Nous dûmes attendre quelques jours l’arrivée de la Paulette, le petit voilier que nous avait promis M. Melkior. C’est que nous avions descendu la Mana avec une rapidité inusitée, grâce à la crue et au courant : en été, il faut trois et quatre semaines pour faire ce que nous avions fait en moins de cinq jours. Cependant, le temps ne nous parut pas long. Je vis fabriquer le manioc sous ses deux formes comestibles : le couac et la cassave. Le couac est en grains durs, et me plaît médiocrement ; la cassave est sous forme de galette aplatie, moins dure et d’un goût agréable. L’opération importante de la fabrication est la digestion du manioc avec de l’eau dans un appareil appelé couleuvre. Cet appareil, en fibres de palmier tressées, a la forme d’une couleuvre longue de deux mètres environ : on le remplit de manioc et d’eau, et on l’allonge en l’étirant ; puis on le raccourcit et on le rallonge indéfiniment, ce qui imite les mouvements du boa pour avaler. C’est une déglutition complète : l’eau suinte à travers les fibres, et le volume du manioc ingurgité diminue peu à peu. On remet du manioc sec et l’on recommence jusqu’à ce que la couleuvre ne s’étire plus. On grille le produit, ou bien on le cuit en forme de galette sur un four en pierres sèches, et l’on a le couac et la cassave.
M. Sucar, chez qui nous prenons nos repas, nous offre toute espèce de fruits, depuis les grosses amandes du balata jusqu’à la confiture macaque, sorte de groseille rouge. En outre, il nous charme par sa voix de ténor, souple et moelleuse ; une voix naturelle bien rare. Cet homme est très grand, brun, crépu ; il a le physique de Dumas père, et il est artiste.

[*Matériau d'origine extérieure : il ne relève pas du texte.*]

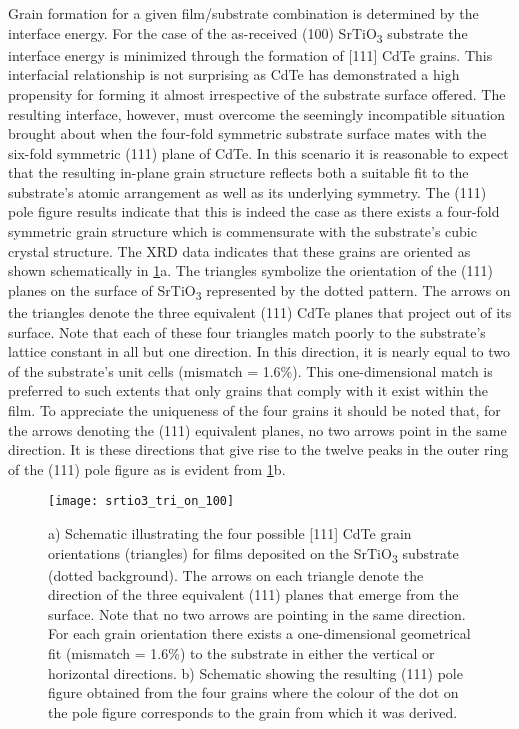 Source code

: Grain formation for a given film/substrate combination is
determined by the interface energy. For the case of the as-received
(100) SrTiO\textsubscript{3} substrate the interface energy is minimized through
the formation of [111] CdTe grains. This interfacial relationship is
not surprising as CdTe has demonstrated a high propensity for
forming it almost irrespective of the substrate surface offered\cite{Neretina2006}.
The resulting interface, however, must overcome the seemingly
incompatible situation brought about when the four-fold symmetric substrate surface mates with the six-fold symmetric (111)
plane of CdTe. In this scenario it is reasonable to expect that the
resulting in-plane grain structure reflects both a suitable fit to the
substrate’s atomic arrangement as well as its underlying symmetry. The (111) pole figure results indicate that this is indeed the
case as there exists a four-fold symmetric grain structure which is
commensurate with the substrate’s cubic crystal structure. The
XRD data indicates that these grains are oriented as shown
schematically in \cref{fig:srtio3_tri_on_100}a. The triangles symbolize the orientation of
the (111) planes on the surface of SrTiO\textsubscript{3} represented by the
dotted pattern. The arrows on the triangles denote the three
equivalent (111) CdTe planes that project out of its surface. Note
that each of these four triangles match poorly to the substrate’s
lattice constant in all but one direction. In this direction, it is nearly
equal to two of the substrate’s unit cells (mismatch = 1.6\%). This
one-dimensional match is preferred to such extents that only
grains that comply with it exist within the film. To appreciate the
uniqueness of the four grains it should be noted that, for the arrows
denoting the (111) equivalent planes, no two arrows point in the
same direction. It is these directions that give rise to the twelve
peaks in the outer ring of the (111) pole figure as is evident from
\cref{fig:srtio3_tri_on_100}b.
\begin{figure}
    \centering
    \texttt{[image: srtio3\_tri\_on\_100]}
    \caption[CdTe grains on (100) SrTiO\textsubscript{3}]{\label{fig:srtio3_tri_on_100}a) Schematic illustrating the four possible [111] CdTe grain orientations (triangles) for films deposited on the SrTiO\textsubscript{3} substrate (dotted background). The arrows on
        each triangle denote the direction of the three equivalent (111) planes that emerge from the surface. Note that no two arrows are pointing in the same direction. For each
        grain orientation there exists a one-dimensional geometrical fit (mismatch = 1.6\%) to the substrate in either the vertical or horizontal directions. b) Schematic showing the
        resulting (111) pole figure obtained from the four grains where the colour of the dot on the pole figure corresponds to the grain from which it was derived.}
\end{figure}
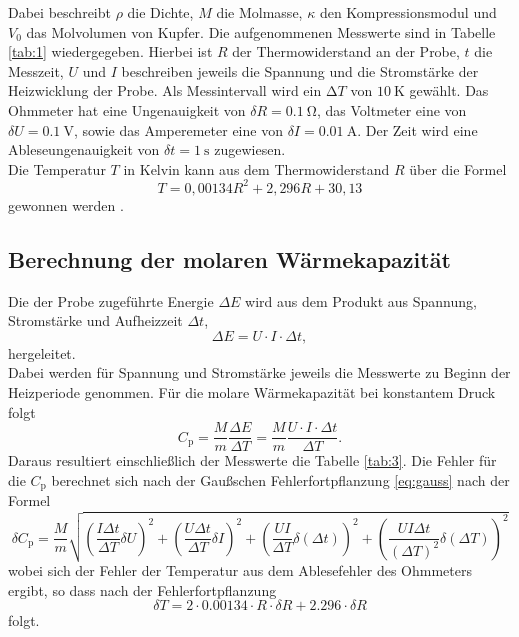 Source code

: Dabei beschreibt $\rho$ die Dichte, $M$ die Molmasse, $\kappa$ den Kompressionsmodul und $V_0$ das Molvolumen von Kupfer.
Die aufgenommenen Messwerte sind in Tabelle \ref{tab:1} wiedergegeben.
Hierbei ist $R$ der Thermowiderstand an der Probe, $t$ die Messzeit, $U$ und $I$ beschreiben jeweils die Spannung und die Stromstärke der Heizwicklung der Probe.
Als Messintervall wird ein $\increment T$ von $\SI{10}{\kelvin}$ gewählt.
Das Ohmmeter hat eine Ungenauigkeit von $\delta R = \SI{0.1}{\ohm}$, das Voltmeter eine von $\delta U = \SI{0.1}{\volt}$, sowie das Amperemeter eine von $\delta I = \SI{0.01}{\ampere}$.
Der Zeit wird eine Ableseungenauigkeit von $\delta t = \SI{1}{\second}$ zugewiesen.\\
Die Temperatur $T$ in Kelvin kann aus dem Thermowiderstand $R$ über die Formel
\begin{equation}
  T = 0,00134R^2+2,296R+30,13
\end{equation}
gewonnen werden \cite{skript}.


\newpage

\subsection{Berechnung der molaren Wärmekapazität}
Die der Probe zugeführte Energie $\Delta E$ wird aus dem Produkt aus Spannung, Stromstärke und Aufheizzeit $\Delta t$,
\begin{equation}
  \Delta E =  U\cdot I\cdot \Delta t,
\end{equation}
hergeleitet.\\
Dabei werden für Spannung und Stromstärke jeweils die Messwerte zu Beginn der Heizperiode genommen.
Für die molare Wärmekapazität bei konstantem Druck folgt
\begin{equation}
  C_{\text{p}} = \frac{M}{m}\frac{\Delta E}{\Delta T} = \frac{M}{m}\frac{U\cdot I\cdot \Delta t}{\Delta T}.
\end{equation}
Daraus resultiert einschließlich der Messwerte die Tabelle \ref{tab:3}.
Die Fehler für die $C_{\text{p}}$ berechnet sich nach der Gaußschen Fehlerfortpflanzung \eqref{eq:gauss} nach der Formel
\begin{equation}
  \delta C_\text{p} = \frac{M}{m} \sqrt{ \left(\frac{I \Delta t}{\Delta T} \delta U \right)^2 + \left( \frac{U \Delta t}{\Delta T} \delta I \right)^2 + \left(\frac{U I}{\Delta T} \delta(\Delta t) \right)^2 + \left( \frac{U I \Delta t}{(\Delta T)^2} \delta(\Delta T)\right)^2 }
\end{equation}
wobei sich der Fehler der Temperatur aus dem Ablesefehler des Ohmmeters ergibt, so dass nach der Fehlerfortpflanzung
\begin{equation}
 \delta T = 2 \cdot 0.00134 \cdot R \cdot \delta R + 2.296 \cdot \delta R
\end{equation}
folgt.


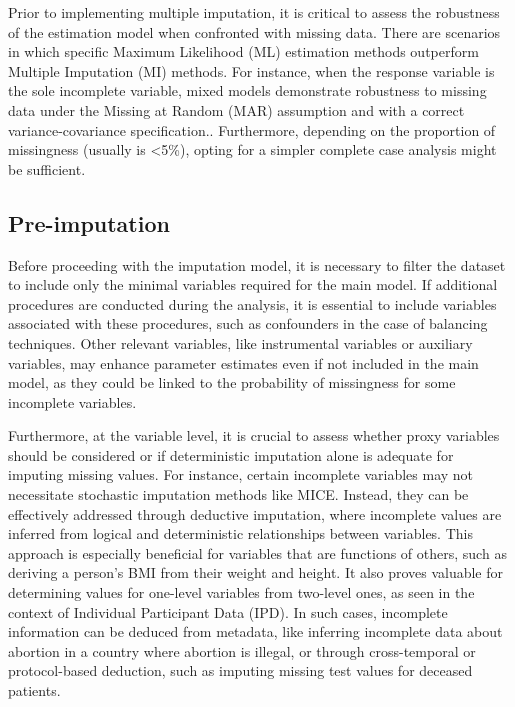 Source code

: \documentclass[
  article]{jss}
\begin{document}
Prior to implementing multiple imputation, it is critical to assess the
robustness of the estimation model when confronted with missing data.
There are scenarios in which specific Maximum Likelihood (ML) estimation
methods outperform Multiple Imputation (MI) methods. For instance, when
the response variable is the sole incomplete variable, mixed models
demonstrate robustness to missing data under the Missing at Random (MAR)
assumption and with a correct variance-covariance
specification.\cite{Molenberghs_2007}. Furthermore, depending on the
proportion of missingness (usually is \textless5\%), opting for a
simpler complete case analysis might be sufficient.

\hypertarget{pre-imputation}{%
\subsection{Pre-imputation}\label{pre-imputation}}

Before proceeding with the imputation model, it is necessary to filter
the dataset to include only the minimal variables required for the main
model. If additional procedures are conducted during the analysis, it is
essential to include variables associated with these procedures, such as
confounders in the case of balancing techniques. Other relevant
variables, like instrumental variables or auxiliary variables, may
enhance parameter estimates even if not included in the main model, as
they could be linked to the probability of missingness for some
incomplete variables.

Furthermore, at the variable level, it is crucial to assess whether
proxy variables should be considered or if deterministic imputation
alone is adequate for imputing missing values. For instance, certain
incomplete variables may not necessitate stochastic imputation methods
like MICE. Instead, they can be effectively addressed through deductive
imputation, where incomplete values are inferred from logical and
deterministic relationships between variables. This approach is
especially beneficial for variables that are functions of others, such
as deriving a person's BMI from their weight and height. It also proves
valuable for determining values for one-level variables from two-level
ones, as seen in the context of Individual Participant Data (IPD). In
such cases, incomplete information can be deduced from metadata, like
inferring incomplete data about abortion in a country where abortion is
illegal, or through cross-temporal or protocol-based deduction, such as
imputing missing test values for deceased patients.
\end{document}
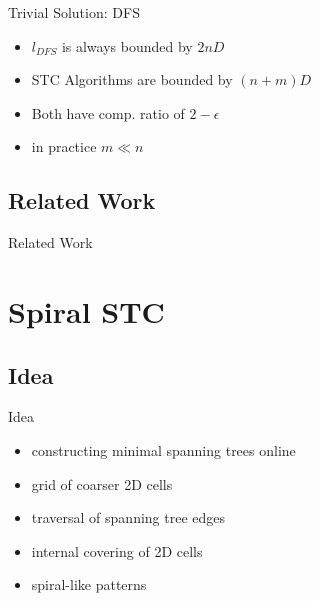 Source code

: \documentclass{beamer}
\begin{document}
\begin{frame}{Trivial Solution: DFS}
    \begin{itemize}
        \item $l_{DFS}$ is always bounded by $2nD$
        \item STC Algorithms are bounded by $(n + m) D$
        \item Both have comp. ratio of $2 - \epsilon$
        \item in practice $m \ll n$
    \end{itemize}
\end{frame}



\subsection{Related Work}
\begin{frame}{Related Work}
\end{frame}

\section{Spiral STC}
\subsection{Idea}
\begin{frame}{Idea}
    \begin{itemize}
        \item constructing minimal spanning trees online
        \item grid of coarser 2D cells
        \item traversal of spanning tree edges
        \item internal covering of 2D cells
        \item spiral-like patterns
    \end{itemize}
\end{frame}
\end{document}
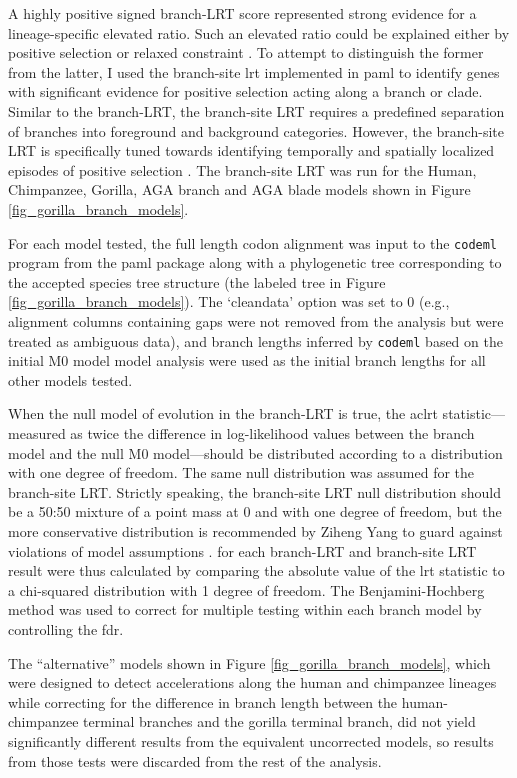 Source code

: A highly positive signed branch-LRT score represented strong evidence
for a lineage-specific elevated \dnds ratio. Such an elevated ratio
could be explained either by positive selection or relaxed constraint
\citep{Nielsen2005,Sequencing2005a}. To attempt to distinguish the
former from the latter, I used the branch-site \ac{lrt} implemented in
\ac{paml} \citep{Zhang2005} to identify genes with significant
evidence for positive selection acting along a branch or
clade. Similar to the branch-LRT, the branch-site LRT requires a
predefined separation of branches into foreground and background
categories. However, the branch-site LRT is specifically tuned towards
identifying temporally and spatially localized episodes of positive
selection \citep{Nielsen1998,Yang2002b,Zhang2005}. The branch-site LRT
was run for the Human, Chimpanzee, Gorilla, AGA branch and AGA blade
models shown in Figure \ref{fig_gorilla_branch_models}.

For each model tested, the full length codon alignment was input to
the \texttt{codeml} program from the \ac{paml} package along with a
phylogenetic tree corresponding to the accepted species tree structure
(the labeled tree in Figure \ref{fig_gorilla_branch_models}). The
`cleandata’ option was set to 0 (e.g., alignment columns containing
gaps were not removed from the analysis but were treated as ambiguous
data), and branch lengths inferred by \texttt{codeml} based on the
initial M0 model model analysis were used as the initial branch
lengths for all other models tested.

When the null model of evolution in the branch-LRT is true, the
ac{lrt} statistic---measured as twice the difference in log-likelihood
values between the branch model and the null M0 model---should be
distributed according to a \chisq distribution with one degree of
freedom. The same null distribution was assumed for the branch-site
LRT. Strictly speaking, the branch-site LRT null distribution should
be a 50:50 mixture of a point mass at 0 and \chisq with one degree of
freedom, but the more conservative \chisq distribution is recommended
by Ziheng Yang to guard against violations of model assumptions
\citep{Yang2007}. \pvs for each branch-LRT and branch-site LRT result
were thus calculated by comparing the absolute value of the \ac{lrt}
statistic to a chi-squared distribution with 1 degree of freedom. The
Benjamini-Hochberg method \citep{Benjamini1995} was used to correct
for multiple testing within each branch model by controlling the
\ac{fdr}.

The ``alternative'' models shown in Figure
\ref{fig_gorilla_branch_models}, which were designed to detect
accelerations along the human and chimpanzee lineages while correcting
for the difference in branch length between the human-chimpanzee
terminal branches and the gorilla terminal branch, did not yield
significantly different results from the equivalent uncorrected
models, so results from those tests were discarded from the rest of
the analysis.

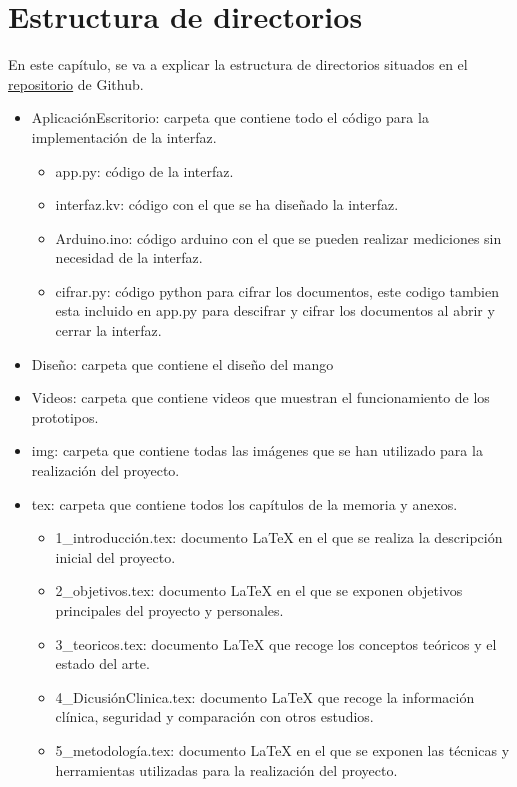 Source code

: \section{Estructura de directorios}
En este capítulo, se va a explicar la estructura de directorios situados en el \href{https://github.com/cva1003/TFG}{repositorio} de Github.
\begin{itemize}
    \item AplicaciónEscritorio: carpeta que contiene todo el código para la implementación de la interfaz.
    \begin{itemize}
        \item app.py: código de la interfaz.
        \item interfaz.kv: código con el que se ha diseñado la interfaz.
        \item Arduino.ino: código arduino con el que se pueden realizar mediciones sin necesidad de la interfaz.
        \item cifrar.py: código python para cifrar los documentos, este codigo tambien esta incluido en app.py para descifrar y cifrar los documentos al abrir y cerrar la interfaz.
    \end{itemize}
    \item Diseño: carpeta que contiene el diseño del mango
    \item Videos: carpeta que contiene videos que muestran el funcionamiento de los prototipos.
    \item img: carpeta que contiene todas las imágenes que se han utilizado para la realización del proyecto.
    \item tex: carpeta que contiene todos los capítulos de la memoria y anexos.
    \begin{itemize}
        \item 1\_introducción.tex: documento LaTeX en el que se realiza la descripción inicial del proyecto.
        \item 2\_objetivos.tex: documento LaTeX en el que se exponen objetivos principales del proyecto y personales.
        \item 3\_teoricos.tex: documento LaTeX que recoge los conceptos teóricos y el estado del arte.
        \item 4\_DicusiónClinica.tex: documento LaTeX que recoge la información clínica, seguridad y comparación con otros estudios.
        \item 5\_metodología.tex: documento LaTeX en el que se exponen las técnicas y herramientas utilizadas para la realización del proyecto.

\end{itemize}
\end{itemize}
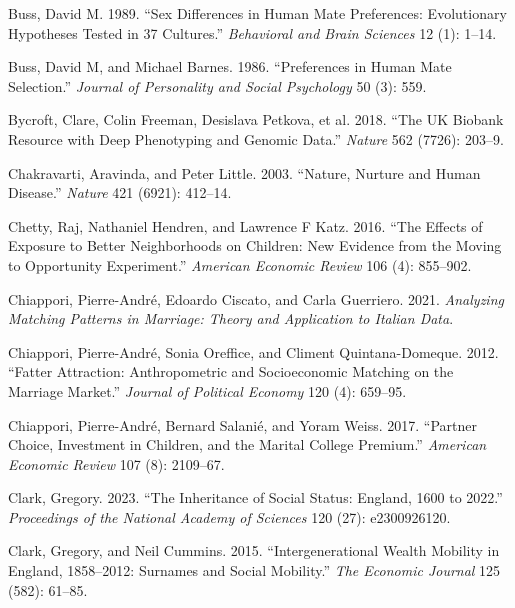 \documentclass[
  12pt,
]{article}
\newlength{\cslhangindent}
\newenvironment{CSLReferences}[2] %
 {\begin{list}{}{%
  \setlength{\itemindent}{0pt}
  \setlength{\leftmargin}{0pt}
  \setlength{\parsep}{0pt}
  \ifodd #1
   \setlength{\leftmargin}{\cslhangindent}
   \setlength{\itemindent}{-1\cslhangindent}
  \fi
  \setlength{\itemsep}{#2\baselineskip}}}
 {\end{list}}
\theoremstyle{definition}
\theoremstyle{definition}
\theoremstyle{definition}
\theoremstyle{definition}
\theoremstyle{remark}
\begin{document}
\begin{CSLReferences}{1}{1}
Buss, David M. 1989. {``Sex Differences in Human Mate Preferences: Evolutionary Hypotheses Tested in 37 Cultures.''} \emph{Behavioral and Brain Sciences} 12 (1): 1--14.

Buss, David M, and Michael Barnes. 1986. {``Preferences in Human Mate Selection.''} \emph{Journal of Personality and Social Psychology} 50 (3): 559.

{Bycroft, Clare, Colin Freeman, Desislava Petkova, et al.} 2018. {``The UK Biobank Resource with Deep Phenotyping and Genomic Data.''} \emph{Nature} 562 (7726): 203--9.

Chakravarti, Aravinda, and Peter Little. 2003. {``Nature, Nurture and Human Disease.''} \emph{Nature} 421 (6921): 412--14.

Chetty, Raj, Nathaniel Hendren, and Lawrence F Katz. 2016. {``The Effects of Exposure to Better Neighborhoods on Children: New Evidence from the Moving to Opportunity Experiment.''} \emph{American Economic Review} 106 (4): 855--902.

Chiappori, Pierre-André, Edoardo Ciscato, and Carla Guerriero. 2021. \emph{Analyzing Matching Patterns in Marriage: Theory and Application to Italian Data}.

Chiappori, Pierre-André, Sonia Oreffice, and Climent Quintana-Domeque. 2012. {``Fatter Attraction: Anthropometric and Socioeconomic Matching on the Marriage Market.''} \emph{Journal of Political Economy} 120 (4): 659--95.

Chiappori, Pierre-André, Bernard Salanié, and Yoram Weiss. 2017. {``Partner Choice, Investment in Children, and the Marital College Premium.''} \emph{American Economic Review} 107 (8): 2109--67.

Clark, Gregory. 2023. {``The Inheritance of Social Status: England, 1600 to 2022.''} \emph{Proceedings of the National Academy of Sciences} 120 (27): e2300926120.

Clark, Gregory, and Neil Cummins. 2015. {``Intergenerational Wealth Mobility in England, 1858--2012: Surnames and Social Mobility.''} \emph{The Economic Journal} 125 (582): 61--85.


\end{CSLReferences}
\end{document}
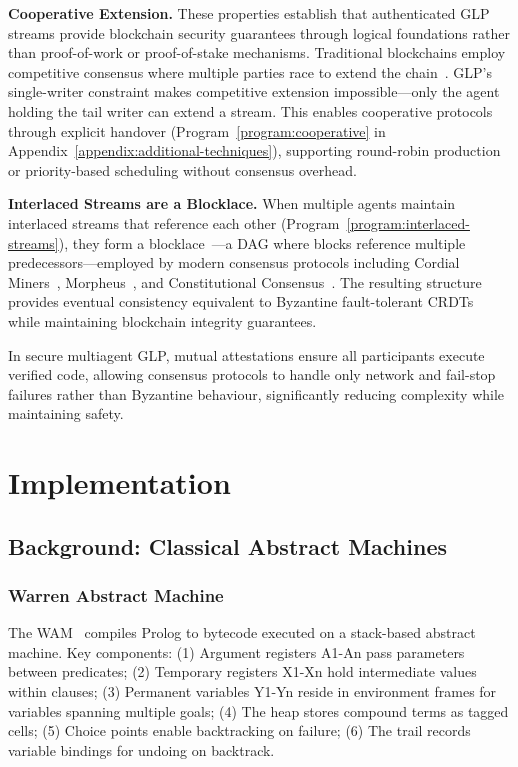 \documentclass[runningheads,thm-restate]{llncs}
\newcommand{\mypara}[1]{\smallskip\noindent\textbf{#1.}}
\begin{document}
\mypara{Cooperative Extension} These properties establish that authenticated GLP streams provide blockchain security guarantees through logical foundations rather than proof-of-work or proof-of-stake mechanisms.
Traditional blockchains employ competitive consensus where multiple parties race to extend the chain~\cite{garay2015bitcoin}. GLP's single-writer constraint makes competitive extension impossible---only the agent holding the tail writer can extend a stream. This enables cooperative protocols through explicit handover (Program~\ref{program:cooperative} in Appendix~\ref{appendix:additional-techniques}), supporting round-robin production or priority-based scheduling without consensus overhead.

\mypara{Interlaced Streams are a Blocklace}
When multiple agents maintain interlaced streams that reference each other (Program~\ref{program:interlaced-streams}), they form a blocklace~\cite{almeida2024blocklace}---a DAG where blocks reference multiple predecessors---employed by modern consensus protocols including Cordial Miners~\cite{keidar2023cordial},  Morpheus~\cite{lewis2025morpheus}, and Constitutional Consensus~\cite{keidar2025constitutional}.
The resulting structure provides eventual consistency equivalent to Byzantine fault-tolerant CRDTs~\cite{shapiro2011conflict} while maintaining blockchain integrity guarantees.

In secure multiagent GLP, mutual attestations ensure all participants execute verified code, allowing consensus protocols to handle only network and fail-stop failures rather than Byzantine behaviour, significantly reducing complexity while maintaining safety.



\section{Implementation}\label{section:implementation}

\subsection{Background: Classical Abstract Machines}

\subsubsection{Warren Abstract Machine}

The WAM~\cite{warren1983abstract} compiles Prolog to bytecode executed on a stack-based abstract machine. Key components: (1) Argument registers A1-An pass parameters between predicates; (2) Temporary registers X1-Xn hold intermediate values within clauses; (3) Permanent variables Y1-Yn reside in environment frames for variables spanning multiple goals; (4) The heap stores compound terms as tagged cells; (5) Choice points enable backtracking on failure; (6) The trail records variable bindings for undoing on backtrack.
\end{document}

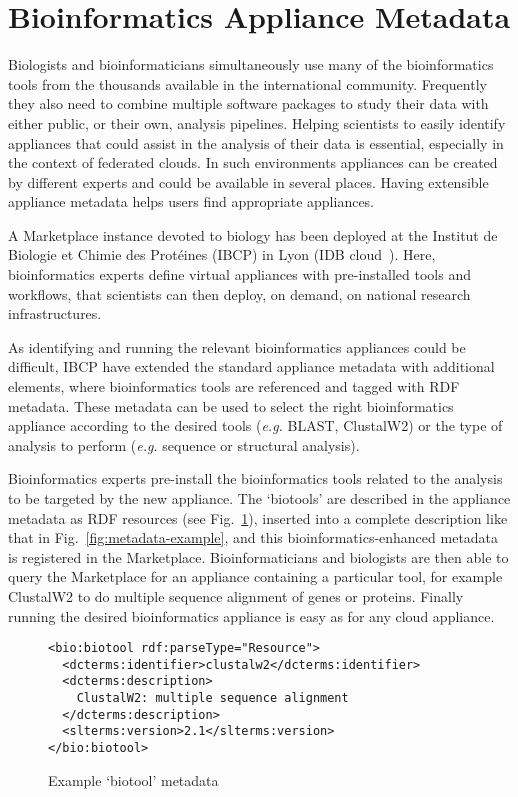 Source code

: \section{Bioinformatics Appliance Metadata}
\label{sec:bioinfo}

Biologists and bioinformaticians simultaneously use many of the
bioinformatics tools from the thousands available in the international
community. Frequently they also need to combine multiple software
packages to study their data with either public, or their own,
analysis pipelines. Helping scientists to easily identify appliances
that could assist in the analysis of their data is essential,
especially in the context of federated clouds. In such environments
appliances can be created by different experts and could be available
in several places.  Having extensible appliance metadata helps users
find appropriate appliances.

A Marketplace instance devoted to biology has been deployed at the
Institut de Biologie et Chimie des Prot\'eines (IBCP) in Lyon (IDB
cloud~\cite{idbcloud}). Here, bioinformatics experts define virtual
appliances with pre-installed tools and workflows, that scientists can
then deploy, on demand, on national research infrastructures.

As identifying and running the relevant bioinformatics appliances
could be difficult, IBCP have extended the standard appliance metadata
with additional elements, where bioinformatics tools are referenced
and tagged with RDF metadata. These metadata can be used to select the
right bioinformatics appliance according to the desired tools
(\textit{e.g.} BLAST, ClustalW2) or the type of analysis to perform
(\textit{e.g.} sequence or structural analysis).

Bioinformatics experts pre-install the bioinformatics tools related to
the analysis to be targeted by the new appliance. The `biotools' are
described in the appliance metadata as RDF resources (see
Fig.~\ref{fig:biotool-schema}), inserted into a complete description
like that in Fig.~\ref{fig:metadata-example}, and this
bioinformatics-enhanced metadata is registered in the
Marketplace\@. Bioinformaticians and biologists are then able to query
the Marketplace for an appliance containing a particular tool, for
example ClustalW2 to do multiple sequence alignment of genes or
proteins. Finally running the desired bioinformatics appliance is easy
as for any cloud appliance.

\begin{figure}
\tiny
 \begin{center}
    \begin{verbatim}
<bio:biotool rdf:parseType="Resource">
  <dcterms:identifier>clustalw2</dcterms:identifier>
  <dcterms:description>
    ClustalW2: multiple sequence alignment
  </dcterms:description>
  <slterms:version>2.1</slterms:version>
</bio:biotool>
    \end{verbatim}
  \end{center}
 \caption{Example `biotool' metadata}
 \label{fig:biotool-schema}
\end{figure}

J’ai dit que les créoles savent être artistes ; leurs histoires en canot le prouvent abondamment : elles sont pleines de fantaisie et d’imprévu. Et ici, à Mana, M. Sucar m’en donne une autre preuve, non seulement par sa voix si harmonieuse et si bien timbrée, mais dans le choix de ses mélodies, tirées des chefs-d’œuvre italiens, la Norma, la Favorite, etc., mais aussi par le goût avec lequel il chante, par exemple, certain air de Mignon : « Elle ne croyait pas, dans sa candeur naïve, etc., » si ridicule quand on accentue sa mesure à trois temps. M. Sucar a sauvé ce ridicule, et l’air paraît dans toute sa douceur mélancolique. Nous avons passé de bons moments à Mana à causer musique et à entendre M. Sucar et sa mandoline. Un pauvre instrument, que la mandoline ; mais, lorsqu’il n’y en a pas d’autre, et qu’une belle voix le domine, c’est encore charmant ! C’était même spirituel avec certaine sérénade guyanaise, paroles et musique de M. Sucar ; un peu méchante, mais jamais on n’eût osé s’en fâcher.